Anyone who drives has likely experienced some amount of awe and anxiety while pulling up along a large commercial truck. At any given time, there are literally tens if not hundreds of thousands of commercial trucks traveling along our nation's highways and interstates and while the majority make it safely to their destinations, some are involved in accidents.
Traffic accidents involving large commercial trucks and passenger vehicles often result in serious or fatal injuries. Recognizing the inherent dangers these hulking vehicles pose to the occupants of smaller vehicles, the federal government has imposed numerous restrictions and regulations on the trucking industry. Despite these regulations, according to the Insurance Institute for Highway Safety and Highway Loss Data Institute, during 2014, a total of 3,660 people were killed in accidents involving large commercial trucks.

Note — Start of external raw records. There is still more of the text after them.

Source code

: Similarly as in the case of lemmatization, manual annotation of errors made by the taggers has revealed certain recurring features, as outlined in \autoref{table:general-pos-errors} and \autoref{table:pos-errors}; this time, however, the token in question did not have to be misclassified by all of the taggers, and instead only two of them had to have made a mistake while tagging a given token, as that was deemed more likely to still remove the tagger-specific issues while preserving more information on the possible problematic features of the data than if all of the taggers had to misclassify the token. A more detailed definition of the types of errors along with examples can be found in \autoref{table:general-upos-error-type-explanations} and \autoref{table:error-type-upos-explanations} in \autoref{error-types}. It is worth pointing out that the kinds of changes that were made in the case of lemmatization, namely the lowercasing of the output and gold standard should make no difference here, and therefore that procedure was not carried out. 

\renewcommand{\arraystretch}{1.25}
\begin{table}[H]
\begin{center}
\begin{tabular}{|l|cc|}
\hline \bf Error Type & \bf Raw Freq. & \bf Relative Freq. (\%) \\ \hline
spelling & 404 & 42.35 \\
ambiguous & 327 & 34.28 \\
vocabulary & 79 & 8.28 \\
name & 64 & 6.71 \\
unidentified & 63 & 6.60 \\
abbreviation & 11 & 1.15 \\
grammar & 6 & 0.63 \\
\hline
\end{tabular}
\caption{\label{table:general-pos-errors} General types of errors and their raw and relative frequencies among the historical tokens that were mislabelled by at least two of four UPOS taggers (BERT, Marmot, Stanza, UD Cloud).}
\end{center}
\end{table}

In an attempt to reduce this number, federal officials often move to imposing even more restrictions and requirements upon trucking employers and individual drivers. This approach, however, may in fact be doing more harm than good as truck drivers are leaving the profession in droves.
A recent opinion editorial in The New York Times discusses the oppressive conditions under which today's long-haul truck drivers are required to perform their jobs. While, in past decades, truck drivers enjoyed a considerable amount of freedom with regard to when they worked and the routes they took, today's drivers are routinely told when they can and cannot drive, which routes to take, when to stop for gas and when they must sleep. What's more, drivers must undergo regular drug and alcohol tests as well as physicals. Additionally, increasingly the driving behaviors of drivers are being continually monitored and controlled via dash cameras and speed limiters.
All of this intense scrutiny and oversight equates to drivers who feel overly stressed and aren’t getting adequate or restful sleep. The result, long-haul truck drivers are leaving the profession in droves and, thanks to the U.S. Senate, are being replaced by younger and inexperienced drivers who are statistically much more likely to be involved in traffic accidents.